Required action: In the entries that follow, find the line containing "across various files."; from there, copy every line exactly through the line containing "#### Analogies/Inspirations".

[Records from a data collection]
_ _ _ _
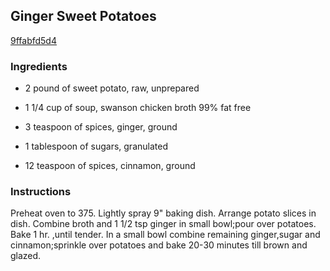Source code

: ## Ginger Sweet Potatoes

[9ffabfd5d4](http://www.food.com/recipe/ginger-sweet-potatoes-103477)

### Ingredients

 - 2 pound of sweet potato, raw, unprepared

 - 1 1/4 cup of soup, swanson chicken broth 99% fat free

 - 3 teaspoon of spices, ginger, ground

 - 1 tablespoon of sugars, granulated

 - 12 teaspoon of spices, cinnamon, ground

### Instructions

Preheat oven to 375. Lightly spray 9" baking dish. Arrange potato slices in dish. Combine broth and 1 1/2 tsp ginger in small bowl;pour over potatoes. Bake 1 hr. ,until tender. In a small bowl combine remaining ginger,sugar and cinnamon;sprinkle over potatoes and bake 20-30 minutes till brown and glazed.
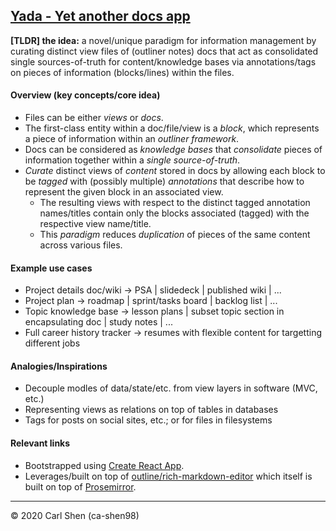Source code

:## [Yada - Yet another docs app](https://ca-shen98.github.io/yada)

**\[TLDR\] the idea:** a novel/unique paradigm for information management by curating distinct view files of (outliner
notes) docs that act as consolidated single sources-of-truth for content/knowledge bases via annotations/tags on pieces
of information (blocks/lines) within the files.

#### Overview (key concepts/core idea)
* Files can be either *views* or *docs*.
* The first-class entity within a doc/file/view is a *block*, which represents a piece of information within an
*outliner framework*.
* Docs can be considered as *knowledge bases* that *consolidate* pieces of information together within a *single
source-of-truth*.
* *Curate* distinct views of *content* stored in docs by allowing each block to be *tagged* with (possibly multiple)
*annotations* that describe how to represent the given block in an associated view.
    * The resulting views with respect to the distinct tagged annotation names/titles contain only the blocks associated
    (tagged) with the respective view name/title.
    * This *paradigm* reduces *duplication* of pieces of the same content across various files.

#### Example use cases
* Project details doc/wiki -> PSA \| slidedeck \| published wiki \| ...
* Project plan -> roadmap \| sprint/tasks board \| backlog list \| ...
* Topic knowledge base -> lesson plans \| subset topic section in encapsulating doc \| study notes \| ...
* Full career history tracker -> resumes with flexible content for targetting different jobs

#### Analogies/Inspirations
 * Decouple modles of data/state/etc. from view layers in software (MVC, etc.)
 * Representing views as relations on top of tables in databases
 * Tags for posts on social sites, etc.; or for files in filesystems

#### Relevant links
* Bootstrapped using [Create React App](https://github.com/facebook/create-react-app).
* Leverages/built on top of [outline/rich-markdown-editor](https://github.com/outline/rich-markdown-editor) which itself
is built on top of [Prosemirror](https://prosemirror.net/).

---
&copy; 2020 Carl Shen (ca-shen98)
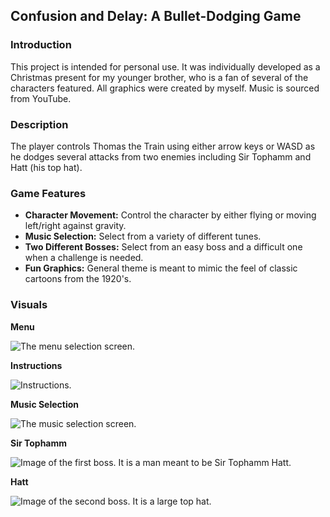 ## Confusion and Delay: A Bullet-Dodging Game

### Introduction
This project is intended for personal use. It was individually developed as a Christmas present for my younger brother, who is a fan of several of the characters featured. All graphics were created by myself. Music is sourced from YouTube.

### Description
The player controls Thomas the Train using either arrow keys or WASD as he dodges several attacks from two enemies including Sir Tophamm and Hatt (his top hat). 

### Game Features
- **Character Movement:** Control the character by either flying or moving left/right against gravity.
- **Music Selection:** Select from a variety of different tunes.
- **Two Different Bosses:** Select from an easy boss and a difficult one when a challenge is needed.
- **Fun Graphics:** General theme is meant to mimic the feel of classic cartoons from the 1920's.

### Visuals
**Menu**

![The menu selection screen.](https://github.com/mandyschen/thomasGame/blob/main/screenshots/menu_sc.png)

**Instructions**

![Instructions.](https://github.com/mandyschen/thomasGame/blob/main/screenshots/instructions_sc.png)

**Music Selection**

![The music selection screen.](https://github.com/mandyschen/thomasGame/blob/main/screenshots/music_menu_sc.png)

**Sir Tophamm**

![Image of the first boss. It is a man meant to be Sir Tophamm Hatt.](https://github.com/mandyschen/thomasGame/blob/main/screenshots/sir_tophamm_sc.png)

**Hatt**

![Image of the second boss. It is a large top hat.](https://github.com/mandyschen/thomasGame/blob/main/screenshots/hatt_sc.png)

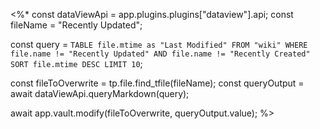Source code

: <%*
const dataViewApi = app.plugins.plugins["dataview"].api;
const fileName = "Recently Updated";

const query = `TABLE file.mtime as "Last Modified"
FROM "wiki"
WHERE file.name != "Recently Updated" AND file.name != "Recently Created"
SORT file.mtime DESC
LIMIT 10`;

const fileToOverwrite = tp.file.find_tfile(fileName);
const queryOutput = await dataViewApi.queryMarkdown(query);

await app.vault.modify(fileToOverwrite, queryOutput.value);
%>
_ _ _ _
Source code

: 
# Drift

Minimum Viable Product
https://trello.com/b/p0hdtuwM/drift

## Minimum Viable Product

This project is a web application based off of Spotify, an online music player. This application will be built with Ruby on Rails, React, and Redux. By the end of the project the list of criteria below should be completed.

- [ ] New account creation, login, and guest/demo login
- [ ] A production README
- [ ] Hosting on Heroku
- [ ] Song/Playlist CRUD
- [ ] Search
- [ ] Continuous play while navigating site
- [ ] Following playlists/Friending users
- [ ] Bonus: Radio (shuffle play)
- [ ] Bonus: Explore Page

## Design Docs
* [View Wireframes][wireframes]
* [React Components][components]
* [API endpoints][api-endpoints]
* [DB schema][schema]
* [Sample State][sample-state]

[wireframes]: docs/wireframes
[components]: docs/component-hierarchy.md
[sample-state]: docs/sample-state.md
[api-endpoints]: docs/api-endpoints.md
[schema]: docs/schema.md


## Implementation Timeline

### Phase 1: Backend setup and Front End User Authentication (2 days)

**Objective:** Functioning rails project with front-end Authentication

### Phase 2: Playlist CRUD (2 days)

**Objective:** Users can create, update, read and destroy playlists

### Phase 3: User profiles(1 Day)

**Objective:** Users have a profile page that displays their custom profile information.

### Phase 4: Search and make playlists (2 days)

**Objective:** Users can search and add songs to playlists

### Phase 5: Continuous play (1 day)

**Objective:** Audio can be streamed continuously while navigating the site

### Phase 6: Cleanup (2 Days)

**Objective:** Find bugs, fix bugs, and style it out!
_ _ _ _
Result for this task:
    * This *paradigm* reduces *duplication* of pieces of the same content across various files.

#### Example use cases
* Project details doc/wiki -> PSA \| slidedeck \| published wiki \| ...
* Project plan -> roadmap \| sprint/tasks board \| backlog list \| ...
* Topic knowledge base -> lesson plans \| subset topic section in encapsulating doc \| study notes \| ...
* Full career history tracker -> resumes with flexible content for targetting different jobs

#### Analogies/Inspirations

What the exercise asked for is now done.